- _The problem_: Each line with the string "actions" is to be copied from the records below.

- _Information shown_:

• • •

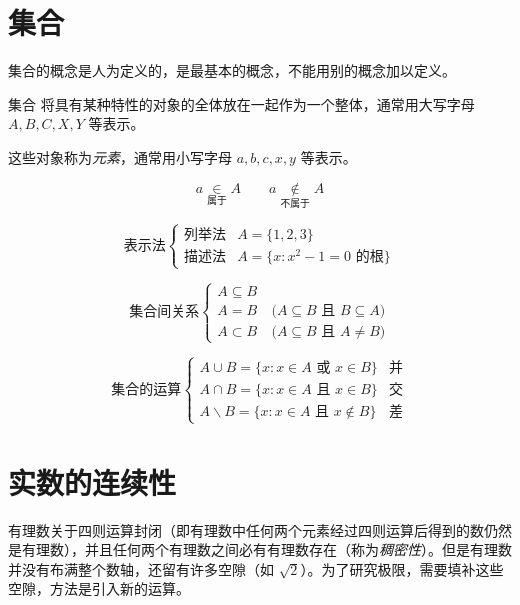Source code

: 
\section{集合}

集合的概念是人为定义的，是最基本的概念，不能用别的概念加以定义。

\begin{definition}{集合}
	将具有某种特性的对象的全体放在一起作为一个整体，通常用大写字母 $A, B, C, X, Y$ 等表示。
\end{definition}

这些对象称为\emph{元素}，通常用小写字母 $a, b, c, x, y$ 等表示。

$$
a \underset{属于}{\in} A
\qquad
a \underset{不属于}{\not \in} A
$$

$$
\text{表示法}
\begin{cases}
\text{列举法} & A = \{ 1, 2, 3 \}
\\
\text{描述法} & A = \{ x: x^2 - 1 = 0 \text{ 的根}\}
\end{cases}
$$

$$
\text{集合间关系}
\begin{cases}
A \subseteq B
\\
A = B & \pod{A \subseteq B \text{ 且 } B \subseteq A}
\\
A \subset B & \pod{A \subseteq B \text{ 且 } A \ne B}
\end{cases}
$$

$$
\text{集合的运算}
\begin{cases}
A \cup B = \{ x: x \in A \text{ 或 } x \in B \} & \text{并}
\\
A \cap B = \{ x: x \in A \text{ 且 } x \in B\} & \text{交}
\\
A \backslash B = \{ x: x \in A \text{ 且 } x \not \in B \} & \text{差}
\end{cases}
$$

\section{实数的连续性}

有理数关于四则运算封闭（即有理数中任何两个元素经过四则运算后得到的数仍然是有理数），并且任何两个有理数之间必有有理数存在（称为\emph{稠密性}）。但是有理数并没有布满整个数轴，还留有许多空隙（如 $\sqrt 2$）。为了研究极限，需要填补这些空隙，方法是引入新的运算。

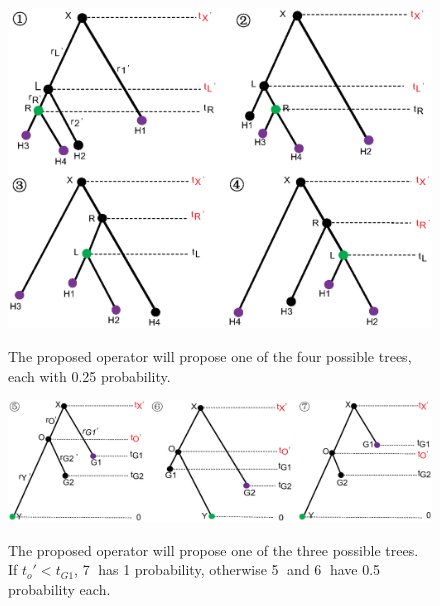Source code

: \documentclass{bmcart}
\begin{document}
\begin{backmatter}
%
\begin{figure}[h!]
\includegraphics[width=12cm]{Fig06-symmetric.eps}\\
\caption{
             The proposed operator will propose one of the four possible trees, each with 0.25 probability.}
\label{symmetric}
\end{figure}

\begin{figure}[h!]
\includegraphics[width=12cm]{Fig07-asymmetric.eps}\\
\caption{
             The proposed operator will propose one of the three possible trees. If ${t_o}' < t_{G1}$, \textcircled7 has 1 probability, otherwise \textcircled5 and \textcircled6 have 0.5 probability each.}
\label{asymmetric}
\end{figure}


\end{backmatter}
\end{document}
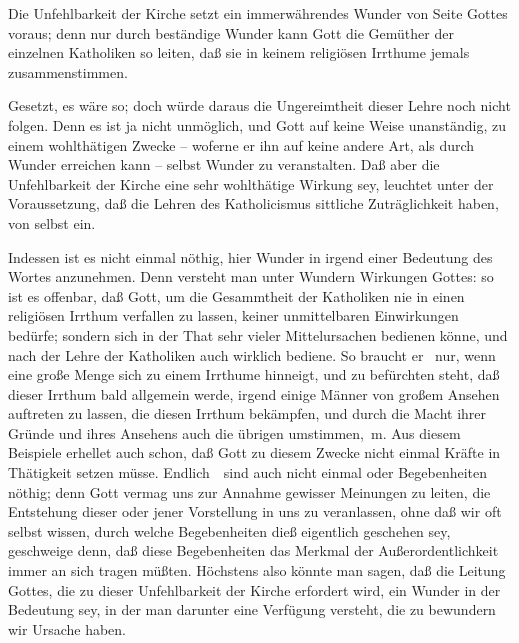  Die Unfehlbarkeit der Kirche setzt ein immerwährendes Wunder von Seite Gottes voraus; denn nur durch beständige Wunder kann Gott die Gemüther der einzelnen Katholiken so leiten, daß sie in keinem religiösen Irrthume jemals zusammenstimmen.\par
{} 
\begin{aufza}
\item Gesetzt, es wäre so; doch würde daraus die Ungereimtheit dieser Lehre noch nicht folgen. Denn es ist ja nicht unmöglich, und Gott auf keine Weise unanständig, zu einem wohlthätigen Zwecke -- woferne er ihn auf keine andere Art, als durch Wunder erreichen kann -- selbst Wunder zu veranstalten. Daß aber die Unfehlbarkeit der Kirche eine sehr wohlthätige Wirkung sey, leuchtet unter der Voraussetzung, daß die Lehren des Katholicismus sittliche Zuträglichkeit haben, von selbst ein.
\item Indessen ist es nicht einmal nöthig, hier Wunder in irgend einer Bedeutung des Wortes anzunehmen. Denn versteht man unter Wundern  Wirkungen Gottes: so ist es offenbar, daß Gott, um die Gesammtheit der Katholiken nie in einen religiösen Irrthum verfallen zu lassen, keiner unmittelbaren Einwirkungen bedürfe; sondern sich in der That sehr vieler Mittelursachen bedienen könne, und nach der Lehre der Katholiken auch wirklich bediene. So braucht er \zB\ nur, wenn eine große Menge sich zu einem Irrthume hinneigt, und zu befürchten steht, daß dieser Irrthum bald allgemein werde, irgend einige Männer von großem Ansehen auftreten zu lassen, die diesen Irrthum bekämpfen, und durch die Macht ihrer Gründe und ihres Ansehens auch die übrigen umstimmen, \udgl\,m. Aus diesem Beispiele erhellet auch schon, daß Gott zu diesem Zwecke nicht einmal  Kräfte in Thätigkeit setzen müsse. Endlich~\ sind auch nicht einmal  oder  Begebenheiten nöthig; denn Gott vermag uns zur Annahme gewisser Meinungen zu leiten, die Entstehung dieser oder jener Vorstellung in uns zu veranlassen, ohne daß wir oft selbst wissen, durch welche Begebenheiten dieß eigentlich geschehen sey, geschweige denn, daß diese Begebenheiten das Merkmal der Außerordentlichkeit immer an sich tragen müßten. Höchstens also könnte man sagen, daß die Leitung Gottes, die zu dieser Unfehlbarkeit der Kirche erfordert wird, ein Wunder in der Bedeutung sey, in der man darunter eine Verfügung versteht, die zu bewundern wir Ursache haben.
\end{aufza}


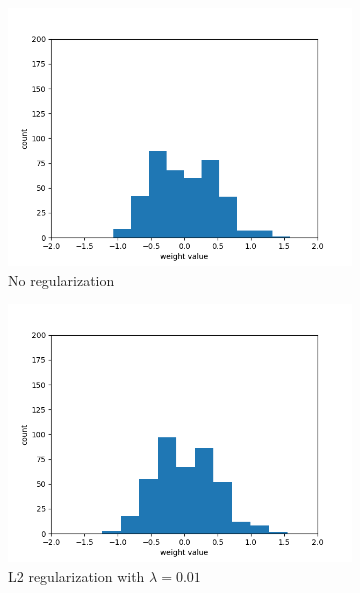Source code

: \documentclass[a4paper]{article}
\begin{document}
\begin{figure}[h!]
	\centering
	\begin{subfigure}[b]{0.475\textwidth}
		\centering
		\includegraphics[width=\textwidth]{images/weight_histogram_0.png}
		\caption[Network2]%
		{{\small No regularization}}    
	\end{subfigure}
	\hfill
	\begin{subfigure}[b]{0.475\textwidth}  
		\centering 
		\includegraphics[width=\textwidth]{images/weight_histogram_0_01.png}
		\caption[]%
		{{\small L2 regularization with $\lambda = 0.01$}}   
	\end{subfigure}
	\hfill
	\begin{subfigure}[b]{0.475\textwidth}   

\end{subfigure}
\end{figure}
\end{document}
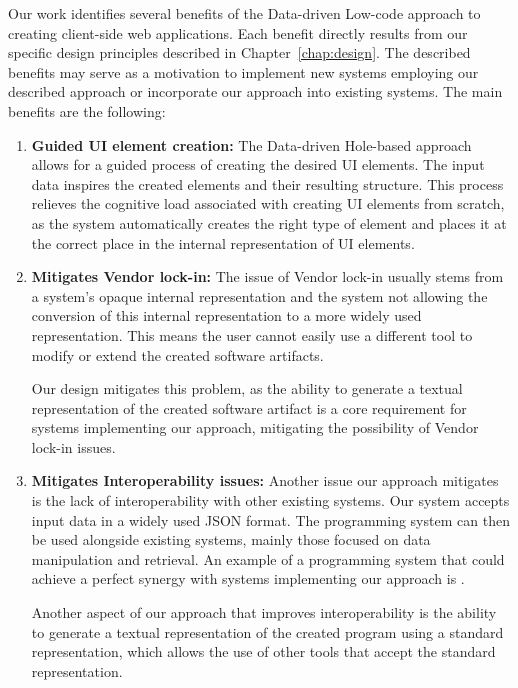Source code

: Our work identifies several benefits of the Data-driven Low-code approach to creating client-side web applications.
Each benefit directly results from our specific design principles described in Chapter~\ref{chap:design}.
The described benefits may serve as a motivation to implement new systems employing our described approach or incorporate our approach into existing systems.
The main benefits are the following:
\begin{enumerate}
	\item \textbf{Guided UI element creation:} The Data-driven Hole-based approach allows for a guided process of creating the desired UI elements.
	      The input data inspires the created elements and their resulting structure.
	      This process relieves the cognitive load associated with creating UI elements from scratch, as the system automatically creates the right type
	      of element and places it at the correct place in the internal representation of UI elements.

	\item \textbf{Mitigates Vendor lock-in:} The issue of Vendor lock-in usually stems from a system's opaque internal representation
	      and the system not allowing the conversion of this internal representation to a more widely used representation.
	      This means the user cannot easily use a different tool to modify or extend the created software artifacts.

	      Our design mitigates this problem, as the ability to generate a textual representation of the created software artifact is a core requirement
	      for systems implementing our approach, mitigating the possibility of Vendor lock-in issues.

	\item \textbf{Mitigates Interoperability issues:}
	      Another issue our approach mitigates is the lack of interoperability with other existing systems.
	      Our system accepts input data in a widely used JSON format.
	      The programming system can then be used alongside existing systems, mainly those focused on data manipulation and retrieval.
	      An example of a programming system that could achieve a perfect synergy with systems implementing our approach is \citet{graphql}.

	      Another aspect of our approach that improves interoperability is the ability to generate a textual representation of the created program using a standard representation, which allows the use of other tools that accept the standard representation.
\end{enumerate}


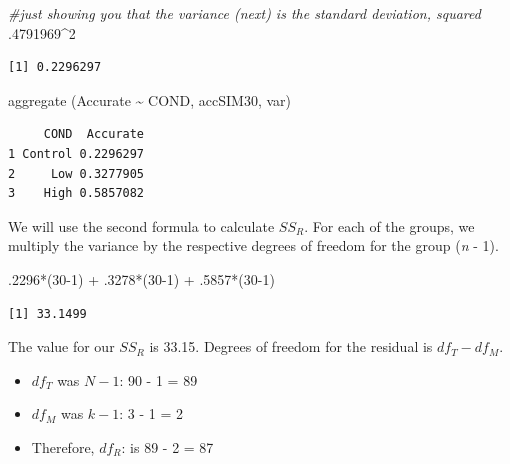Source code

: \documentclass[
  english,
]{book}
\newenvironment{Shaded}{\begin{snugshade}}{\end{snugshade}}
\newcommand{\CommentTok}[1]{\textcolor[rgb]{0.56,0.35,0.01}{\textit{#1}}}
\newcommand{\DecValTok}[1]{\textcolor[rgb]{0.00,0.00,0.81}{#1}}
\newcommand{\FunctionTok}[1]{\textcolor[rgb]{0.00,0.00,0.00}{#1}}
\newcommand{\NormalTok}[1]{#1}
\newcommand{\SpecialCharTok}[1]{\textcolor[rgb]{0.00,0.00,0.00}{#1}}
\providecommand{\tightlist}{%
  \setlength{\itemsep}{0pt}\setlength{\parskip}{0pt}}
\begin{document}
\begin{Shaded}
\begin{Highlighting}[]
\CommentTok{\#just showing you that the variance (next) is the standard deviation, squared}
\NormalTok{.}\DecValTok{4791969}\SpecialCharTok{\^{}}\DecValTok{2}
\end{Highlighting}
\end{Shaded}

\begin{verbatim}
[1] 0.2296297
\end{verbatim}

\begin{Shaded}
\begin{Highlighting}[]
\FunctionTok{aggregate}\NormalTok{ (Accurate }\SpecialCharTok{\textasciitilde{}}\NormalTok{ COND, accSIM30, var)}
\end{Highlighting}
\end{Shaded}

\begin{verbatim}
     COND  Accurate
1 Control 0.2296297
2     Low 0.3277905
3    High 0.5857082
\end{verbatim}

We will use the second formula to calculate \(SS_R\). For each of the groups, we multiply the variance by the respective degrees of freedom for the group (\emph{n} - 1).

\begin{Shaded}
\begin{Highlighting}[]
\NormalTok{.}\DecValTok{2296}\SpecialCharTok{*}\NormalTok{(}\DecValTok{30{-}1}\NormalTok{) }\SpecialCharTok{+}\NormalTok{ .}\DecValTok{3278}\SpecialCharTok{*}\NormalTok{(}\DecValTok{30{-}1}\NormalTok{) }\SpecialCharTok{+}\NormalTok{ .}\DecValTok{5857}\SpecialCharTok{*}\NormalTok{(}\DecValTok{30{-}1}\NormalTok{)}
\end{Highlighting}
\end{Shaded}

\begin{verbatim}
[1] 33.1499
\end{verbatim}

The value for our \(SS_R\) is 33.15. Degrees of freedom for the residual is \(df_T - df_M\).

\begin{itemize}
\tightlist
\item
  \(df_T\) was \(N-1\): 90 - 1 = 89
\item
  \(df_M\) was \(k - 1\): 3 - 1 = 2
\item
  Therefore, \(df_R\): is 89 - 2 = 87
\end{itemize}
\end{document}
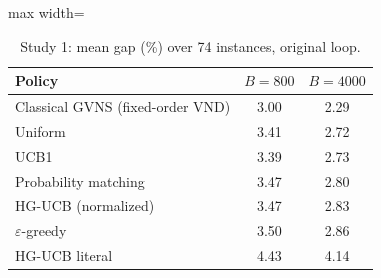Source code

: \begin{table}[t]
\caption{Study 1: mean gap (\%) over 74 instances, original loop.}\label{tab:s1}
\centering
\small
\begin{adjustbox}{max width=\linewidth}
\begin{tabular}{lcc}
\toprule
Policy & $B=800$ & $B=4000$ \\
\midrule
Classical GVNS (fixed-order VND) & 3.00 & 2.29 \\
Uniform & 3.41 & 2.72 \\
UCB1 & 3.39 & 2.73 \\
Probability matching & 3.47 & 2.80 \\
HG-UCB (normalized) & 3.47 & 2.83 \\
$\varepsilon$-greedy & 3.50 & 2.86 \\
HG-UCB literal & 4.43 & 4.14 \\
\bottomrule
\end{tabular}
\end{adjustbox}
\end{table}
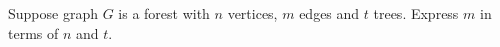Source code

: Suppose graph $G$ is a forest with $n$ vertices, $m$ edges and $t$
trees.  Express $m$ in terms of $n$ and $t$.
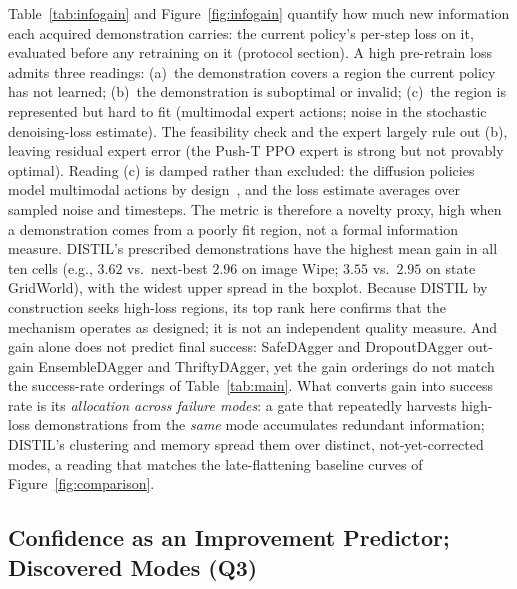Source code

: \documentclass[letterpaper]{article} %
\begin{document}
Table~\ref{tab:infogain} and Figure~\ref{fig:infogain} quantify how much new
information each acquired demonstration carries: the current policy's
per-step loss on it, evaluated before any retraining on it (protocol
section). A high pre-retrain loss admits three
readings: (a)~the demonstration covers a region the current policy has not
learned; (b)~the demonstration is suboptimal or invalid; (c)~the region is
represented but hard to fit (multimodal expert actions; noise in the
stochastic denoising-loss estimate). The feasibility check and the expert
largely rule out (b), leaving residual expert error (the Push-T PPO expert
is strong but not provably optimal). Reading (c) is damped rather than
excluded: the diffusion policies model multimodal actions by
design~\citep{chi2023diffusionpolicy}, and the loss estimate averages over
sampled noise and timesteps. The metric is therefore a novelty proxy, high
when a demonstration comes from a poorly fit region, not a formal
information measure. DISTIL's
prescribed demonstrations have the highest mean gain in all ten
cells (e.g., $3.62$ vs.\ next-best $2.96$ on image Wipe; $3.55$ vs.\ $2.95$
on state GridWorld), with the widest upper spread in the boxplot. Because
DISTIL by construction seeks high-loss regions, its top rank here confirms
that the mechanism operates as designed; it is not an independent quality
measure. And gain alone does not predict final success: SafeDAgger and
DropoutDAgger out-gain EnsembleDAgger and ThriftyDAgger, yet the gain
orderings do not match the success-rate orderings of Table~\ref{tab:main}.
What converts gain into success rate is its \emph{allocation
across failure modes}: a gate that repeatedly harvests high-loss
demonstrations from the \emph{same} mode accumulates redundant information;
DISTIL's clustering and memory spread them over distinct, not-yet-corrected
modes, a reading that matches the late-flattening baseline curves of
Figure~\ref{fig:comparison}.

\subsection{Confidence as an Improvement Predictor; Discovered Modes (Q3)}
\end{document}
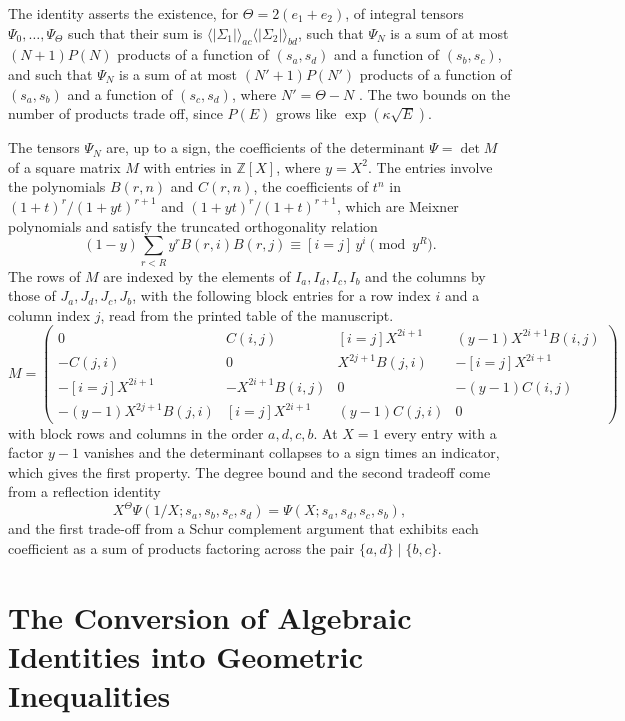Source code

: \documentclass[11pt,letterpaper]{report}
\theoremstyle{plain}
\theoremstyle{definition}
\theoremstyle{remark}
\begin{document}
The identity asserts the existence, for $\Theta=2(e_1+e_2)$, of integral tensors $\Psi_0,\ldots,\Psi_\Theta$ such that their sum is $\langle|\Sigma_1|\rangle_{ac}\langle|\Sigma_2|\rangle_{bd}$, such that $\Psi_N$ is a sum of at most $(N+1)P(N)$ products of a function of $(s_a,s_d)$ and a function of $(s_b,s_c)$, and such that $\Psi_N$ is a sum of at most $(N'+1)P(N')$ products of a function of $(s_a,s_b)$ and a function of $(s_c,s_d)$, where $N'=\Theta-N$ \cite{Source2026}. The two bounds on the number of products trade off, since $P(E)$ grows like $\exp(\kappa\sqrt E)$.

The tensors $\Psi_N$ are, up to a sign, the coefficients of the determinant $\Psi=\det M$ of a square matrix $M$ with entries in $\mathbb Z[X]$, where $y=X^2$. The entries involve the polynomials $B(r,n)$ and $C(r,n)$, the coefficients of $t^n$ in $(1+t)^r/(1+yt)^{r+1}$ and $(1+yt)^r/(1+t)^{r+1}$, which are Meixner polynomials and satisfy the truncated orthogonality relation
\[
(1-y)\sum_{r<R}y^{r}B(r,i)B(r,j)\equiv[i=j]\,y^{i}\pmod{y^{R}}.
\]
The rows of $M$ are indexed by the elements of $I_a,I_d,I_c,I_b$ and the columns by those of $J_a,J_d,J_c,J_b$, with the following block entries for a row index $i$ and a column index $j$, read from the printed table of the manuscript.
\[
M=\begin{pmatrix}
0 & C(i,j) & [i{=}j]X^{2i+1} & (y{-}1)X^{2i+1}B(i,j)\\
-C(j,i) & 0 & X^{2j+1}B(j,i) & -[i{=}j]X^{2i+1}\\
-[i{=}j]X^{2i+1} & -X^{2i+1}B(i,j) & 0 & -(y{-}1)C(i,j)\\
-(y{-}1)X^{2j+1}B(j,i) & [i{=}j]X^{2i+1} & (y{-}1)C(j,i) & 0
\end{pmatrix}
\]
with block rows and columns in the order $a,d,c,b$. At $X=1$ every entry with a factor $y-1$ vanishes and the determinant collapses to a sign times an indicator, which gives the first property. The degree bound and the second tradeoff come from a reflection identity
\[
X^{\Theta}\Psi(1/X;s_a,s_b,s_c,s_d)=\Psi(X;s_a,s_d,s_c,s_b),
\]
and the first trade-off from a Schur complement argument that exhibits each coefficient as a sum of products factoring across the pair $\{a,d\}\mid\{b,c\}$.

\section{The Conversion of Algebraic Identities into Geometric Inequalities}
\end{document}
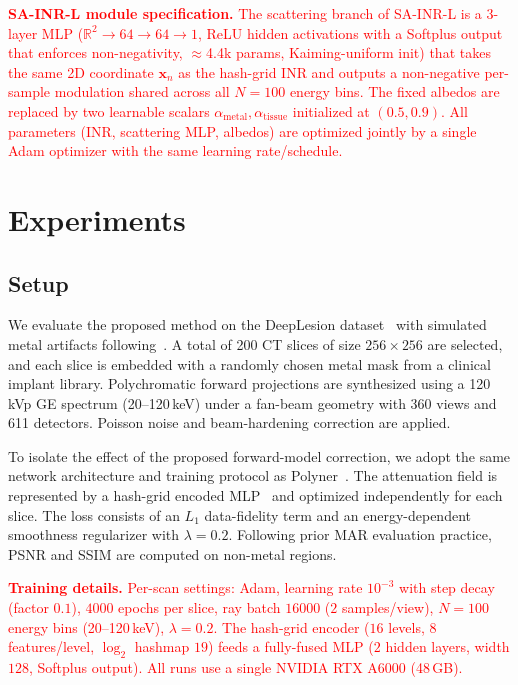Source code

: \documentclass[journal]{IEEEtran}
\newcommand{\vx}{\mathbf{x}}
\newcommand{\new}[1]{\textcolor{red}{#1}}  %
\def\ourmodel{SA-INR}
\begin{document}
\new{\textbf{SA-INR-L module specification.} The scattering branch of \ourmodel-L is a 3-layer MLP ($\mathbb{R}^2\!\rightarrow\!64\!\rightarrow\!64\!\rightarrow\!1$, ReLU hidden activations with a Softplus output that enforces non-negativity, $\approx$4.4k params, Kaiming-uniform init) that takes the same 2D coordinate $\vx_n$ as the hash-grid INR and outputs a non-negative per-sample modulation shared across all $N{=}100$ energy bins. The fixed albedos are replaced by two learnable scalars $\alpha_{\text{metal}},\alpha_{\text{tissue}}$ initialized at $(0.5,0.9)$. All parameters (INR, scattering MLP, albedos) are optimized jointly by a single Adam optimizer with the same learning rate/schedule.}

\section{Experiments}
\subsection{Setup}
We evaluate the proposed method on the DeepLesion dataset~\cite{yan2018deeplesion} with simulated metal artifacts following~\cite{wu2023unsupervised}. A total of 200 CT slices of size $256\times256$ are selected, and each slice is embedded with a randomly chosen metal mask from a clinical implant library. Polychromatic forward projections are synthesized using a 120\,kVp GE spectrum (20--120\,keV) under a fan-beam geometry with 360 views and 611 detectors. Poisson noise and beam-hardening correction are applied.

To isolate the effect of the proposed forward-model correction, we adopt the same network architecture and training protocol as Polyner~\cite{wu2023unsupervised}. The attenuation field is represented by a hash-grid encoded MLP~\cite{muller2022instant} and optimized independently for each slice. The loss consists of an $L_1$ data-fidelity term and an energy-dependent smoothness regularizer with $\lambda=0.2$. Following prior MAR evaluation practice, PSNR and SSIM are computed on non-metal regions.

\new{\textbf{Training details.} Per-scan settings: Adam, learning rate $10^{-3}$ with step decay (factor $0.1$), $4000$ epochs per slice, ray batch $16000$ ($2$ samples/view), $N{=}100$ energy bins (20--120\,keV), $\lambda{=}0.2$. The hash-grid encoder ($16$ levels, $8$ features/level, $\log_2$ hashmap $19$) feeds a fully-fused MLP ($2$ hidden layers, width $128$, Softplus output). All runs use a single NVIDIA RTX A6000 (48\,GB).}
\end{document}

• • •

- _Solution for this problem_:
represented but hard to fit (multimodal expert actions; noise in the
excluded: the diffusion policies model multimodal actions by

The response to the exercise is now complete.